Note that we need to use -g otherwise we get:

semantic error: address 0x30ac20d910 does not match the beginning of a statement
(no line info found for '../nptl/sysdeps/unix/sysv/linux/x86_64/lowlevellock.S',
in module '/lib64/libpthread-2.10.1.so')

We hit this part of tapsets.cxx (query_cu):

          // Verify that a raw address matches the beginning of a
          // statement. This is a somewhat lame check that the address
          // is at the start of an assembly instruction.  Mark probes are in the
          // middle of a macro and thus not strictly at a statement beginning.
          // Guru mode may override this check.

It might be an idea to allow "misplaced statement expressions" for user space
probes always since it isn't very "dangerous". Also note that "assembly
instruction" isn't really what is being tested. It is really whether there is
dwarf line info that says the statement given starts on a line.

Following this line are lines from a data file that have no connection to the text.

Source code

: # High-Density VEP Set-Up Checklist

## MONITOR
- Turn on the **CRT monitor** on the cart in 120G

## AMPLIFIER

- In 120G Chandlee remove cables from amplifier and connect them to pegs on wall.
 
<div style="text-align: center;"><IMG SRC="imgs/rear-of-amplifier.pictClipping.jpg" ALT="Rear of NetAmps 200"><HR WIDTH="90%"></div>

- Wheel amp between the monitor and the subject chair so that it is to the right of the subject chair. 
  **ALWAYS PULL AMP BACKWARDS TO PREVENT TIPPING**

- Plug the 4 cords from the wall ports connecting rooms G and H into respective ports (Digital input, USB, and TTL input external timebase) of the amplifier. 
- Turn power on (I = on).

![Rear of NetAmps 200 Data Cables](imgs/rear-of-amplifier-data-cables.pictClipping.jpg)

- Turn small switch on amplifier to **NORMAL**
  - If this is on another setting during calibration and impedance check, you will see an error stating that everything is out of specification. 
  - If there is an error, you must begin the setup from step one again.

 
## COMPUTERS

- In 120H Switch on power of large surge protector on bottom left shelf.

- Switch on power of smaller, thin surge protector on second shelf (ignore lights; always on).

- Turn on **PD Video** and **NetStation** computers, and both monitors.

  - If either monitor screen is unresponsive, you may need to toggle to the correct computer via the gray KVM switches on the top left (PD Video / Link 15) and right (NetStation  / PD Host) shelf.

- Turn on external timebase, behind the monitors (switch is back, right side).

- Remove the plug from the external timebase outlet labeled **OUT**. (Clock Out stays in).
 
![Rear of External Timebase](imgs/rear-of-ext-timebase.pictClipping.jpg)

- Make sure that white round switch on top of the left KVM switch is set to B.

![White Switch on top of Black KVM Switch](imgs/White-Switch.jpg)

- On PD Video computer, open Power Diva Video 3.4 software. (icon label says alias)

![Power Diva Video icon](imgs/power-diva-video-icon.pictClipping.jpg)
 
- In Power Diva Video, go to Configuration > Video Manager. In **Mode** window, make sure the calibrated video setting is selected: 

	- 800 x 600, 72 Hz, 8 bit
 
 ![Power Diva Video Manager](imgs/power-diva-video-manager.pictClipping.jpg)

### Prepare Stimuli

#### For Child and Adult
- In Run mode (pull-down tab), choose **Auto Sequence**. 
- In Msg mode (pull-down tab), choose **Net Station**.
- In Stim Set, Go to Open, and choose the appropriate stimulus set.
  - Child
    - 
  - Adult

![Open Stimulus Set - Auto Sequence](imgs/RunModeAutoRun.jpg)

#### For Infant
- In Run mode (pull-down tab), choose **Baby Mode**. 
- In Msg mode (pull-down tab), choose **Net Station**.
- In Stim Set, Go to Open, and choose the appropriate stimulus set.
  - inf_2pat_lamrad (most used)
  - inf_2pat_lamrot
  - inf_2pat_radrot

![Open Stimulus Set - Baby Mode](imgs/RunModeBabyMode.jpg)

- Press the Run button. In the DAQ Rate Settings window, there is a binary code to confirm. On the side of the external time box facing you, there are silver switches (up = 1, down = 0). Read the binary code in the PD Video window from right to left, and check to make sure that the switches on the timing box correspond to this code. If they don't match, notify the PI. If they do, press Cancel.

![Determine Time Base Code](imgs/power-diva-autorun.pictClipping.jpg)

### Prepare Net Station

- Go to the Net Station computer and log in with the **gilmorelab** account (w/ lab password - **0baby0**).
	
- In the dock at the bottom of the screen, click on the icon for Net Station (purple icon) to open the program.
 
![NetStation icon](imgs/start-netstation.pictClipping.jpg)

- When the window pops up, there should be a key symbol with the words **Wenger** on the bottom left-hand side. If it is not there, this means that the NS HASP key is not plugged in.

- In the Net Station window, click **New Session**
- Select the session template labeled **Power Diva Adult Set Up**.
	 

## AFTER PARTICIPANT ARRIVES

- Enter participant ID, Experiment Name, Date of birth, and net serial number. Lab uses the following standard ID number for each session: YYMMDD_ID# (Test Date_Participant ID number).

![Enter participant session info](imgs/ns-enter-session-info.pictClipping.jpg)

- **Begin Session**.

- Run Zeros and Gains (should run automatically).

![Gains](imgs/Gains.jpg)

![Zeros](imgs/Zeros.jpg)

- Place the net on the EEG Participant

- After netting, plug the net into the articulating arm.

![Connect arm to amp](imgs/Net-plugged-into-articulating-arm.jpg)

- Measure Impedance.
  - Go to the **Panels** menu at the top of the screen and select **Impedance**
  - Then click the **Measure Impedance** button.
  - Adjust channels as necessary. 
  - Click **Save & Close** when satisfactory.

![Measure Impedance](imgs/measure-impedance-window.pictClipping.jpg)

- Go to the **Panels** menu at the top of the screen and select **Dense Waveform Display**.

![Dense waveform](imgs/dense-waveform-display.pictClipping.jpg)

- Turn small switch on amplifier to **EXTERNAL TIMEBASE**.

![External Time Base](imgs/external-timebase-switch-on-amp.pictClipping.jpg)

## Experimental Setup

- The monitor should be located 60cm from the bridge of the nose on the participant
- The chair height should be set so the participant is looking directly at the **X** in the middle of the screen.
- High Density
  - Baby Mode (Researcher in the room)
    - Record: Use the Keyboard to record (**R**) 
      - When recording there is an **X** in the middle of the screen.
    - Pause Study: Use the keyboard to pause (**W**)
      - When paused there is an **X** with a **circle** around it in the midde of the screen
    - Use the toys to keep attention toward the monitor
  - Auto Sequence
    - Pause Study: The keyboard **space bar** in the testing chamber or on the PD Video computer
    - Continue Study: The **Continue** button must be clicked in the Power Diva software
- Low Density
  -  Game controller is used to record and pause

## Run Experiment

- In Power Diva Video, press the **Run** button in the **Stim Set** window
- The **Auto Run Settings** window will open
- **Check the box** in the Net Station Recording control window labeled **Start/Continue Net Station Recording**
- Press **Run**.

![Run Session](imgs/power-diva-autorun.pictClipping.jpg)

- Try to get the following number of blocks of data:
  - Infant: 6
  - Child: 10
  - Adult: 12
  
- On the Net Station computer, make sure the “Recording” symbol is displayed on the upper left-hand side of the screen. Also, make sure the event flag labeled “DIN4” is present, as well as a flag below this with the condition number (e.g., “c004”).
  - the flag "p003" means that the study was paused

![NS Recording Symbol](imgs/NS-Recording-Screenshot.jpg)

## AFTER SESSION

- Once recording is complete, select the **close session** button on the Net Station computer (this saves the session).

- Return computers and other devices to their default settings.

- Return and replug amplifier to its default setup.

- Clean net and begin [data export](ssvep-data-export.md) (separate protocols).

Given guru mode, the next part of query_cu () then calls
dwlpp.iterate_over_functions(), with query_dwarf_func() as callback.
query_dwarf_func() will then populate the dwarf_query filtered_functions vector.
But since there is no dwarf info for the covered statement, the dwarf_query
callback is never called, so filtered_functions stays empty.

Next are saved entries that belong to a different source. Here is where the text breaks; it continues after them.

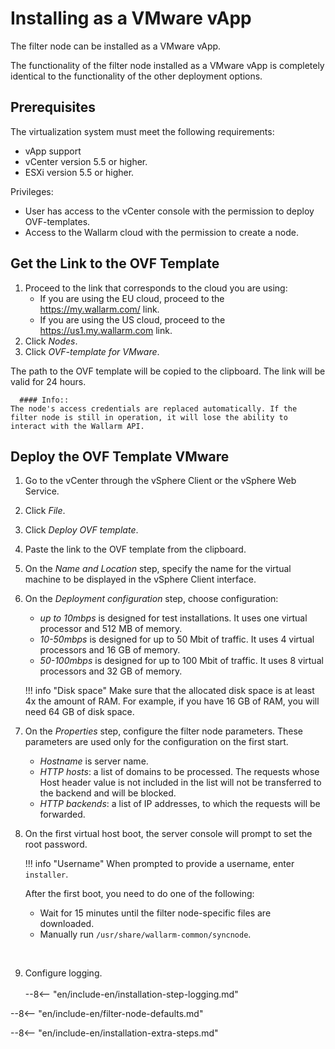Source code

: # Installing as a VMware vApp

The filter node can be installed as a VMware vApp.

The functionality of the filter node installed as a VMware vApp
is completely identical to the functionality of the other deployment options.

## Prerequisites

The virtualization system must meet the following requirements:

* vApp support
* vCenter version 5.5 or higher.
* ESXi version 5.5 or higher.

Privileges:

* User has access to the vCenter console with the permission to deploy OVF-templates.
* Access to the Wallarm cloud with the permission to create a node.

## Get the Link to the OVF Template

1. Proceed to the link that corresponds to the cloud you are using: 
    *   If you are using the EU cloud, proceed to the <https://my.wallarm.com/> link.
    *   If you are using the US cloud, proceed to the <https://us1.my.wallarm.com> link.
2. Click *Nodes*.
3. Click *OVF-template for VMware*.

The path to the OVF template will be copied to the clipboard. The link will be valid for 24 hours.

      #### Info::
    The node's access credentials are replaced automatically. If the filter node is still in operation, it will lose the ability to interact with the Wallarm API.

## Deploy the OVF Template VMware

1. Go to the vCenter through the vSphere Client or the vSphere Web Service.
2. Click *File*.
3. Click *Deploy OVF template*.
4. Paste the link to the OVF template from the clipboard.
5. On the *Name and Location* step, specify the name for the virtual machine to be displayed in the vSphere Client interface.
6. On the *Deployment configuration* step, choose configuration:

    * *up to 10mbps* is designed for test installations. It uses one virtual processor and 512 MB of memory.
    * *10-50mbps* is designed for up to 50 Mbit of traffic. It uses 4 virtual processors and 16 GB of memory.
    * *50-100mbps* is designed for up to 100 Mbit of traffic. It uses 8 virtual processors and 32 GB of memory.
    
    !!! info "Disk space"
    Make sure that the allocated disk space is at least 4x the amount of RAM. For example, if you have 16 GB of RAM, you will need 64 GB of disk space.

7. On the *Properties* step, configure the filter node parameters. These parameters are used only for the configuration on the first start.
   
    * *Hostname* is server name.
    * *HTTP hosts*: a list of domains to be processed. The requests whose Host header value is not included in the list will not be transferred to the backend and will be blocked.
    * *HTTP backends*: a list of IP addresses, to which the requests will be forwarded.

8. On the first virtual host boot, the server console will prompt to set the root password.

   !!! info "Username"
   When prompted to provide a username, enter `installer`.

    After the first boot, you need to do one of the following:

    *   Wait for 15 minutes until the filter node-specific files are downloaded.
    *   Manually run `/usr/share/wallarm-common/syncnode`.
<br>

9. Configure logging.<br><br>
--8<-- "en/include-en/installation-step-logging.md"
<!-- -->

--8<-- "en/include-en/filter-node-defaults.md"

<!-- -->

--8<-- "en/include-en/installation-extra-steps.md"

So this last part of query_cu() "// Otherwise, simply probe all resolved
functions." will not call query_func_info () so query_statement () is also never
called, so no probe will be registered.
Comment 1 Mark Wielaard 2009-07-28 13:40:37 UTC
There is an oddity that I don't understand with this code (when it does work).
It looks like if a probe containing a statement_num does have dwarf info then it
gets registered through query_func_info (i->entrypc, *i, q); which calls
query_statement() as follows:

          if (fi.prologue_end != 0)
            {
              query_statement (fi.name, fi.decl_file, fi.decl_line,
                               &fi.die, fi.prologue_end, q);
            }
          else
            {
              query_statement (fi.name, fi.decl_file, fi.decl_line,
                               &fi.die, entrypc, q);
            }

But that seems wrong. Why is it using the prologue_end or entrypc of the
function in which the statement is instead of the value of the statement num itself?
Comment 2 Josh Stone 2009-07-28 19:30:39 UTC
(In reply to comment #0)
> We hit this part of tapsets.cxx (query_cu):
> 
>           // Verify that a raw address matches the beginning of a
>           // statement. This is a somewhat lame check that the address
>           // is at the start of an assembly instruction.  Mark probes are in the
>           // middle of a macro and thus not strictly at a statement beginning.
>           // Guru mode may override this check.
> 
> It might be an idea to allow "misplaced statement expressions" for user space
> probes always since it isn't very "dangerous". Also note that "assembly
> instruction" isn't really what is being tested. It is really whether there is
> dwarf line info that says the statement given starts on a line.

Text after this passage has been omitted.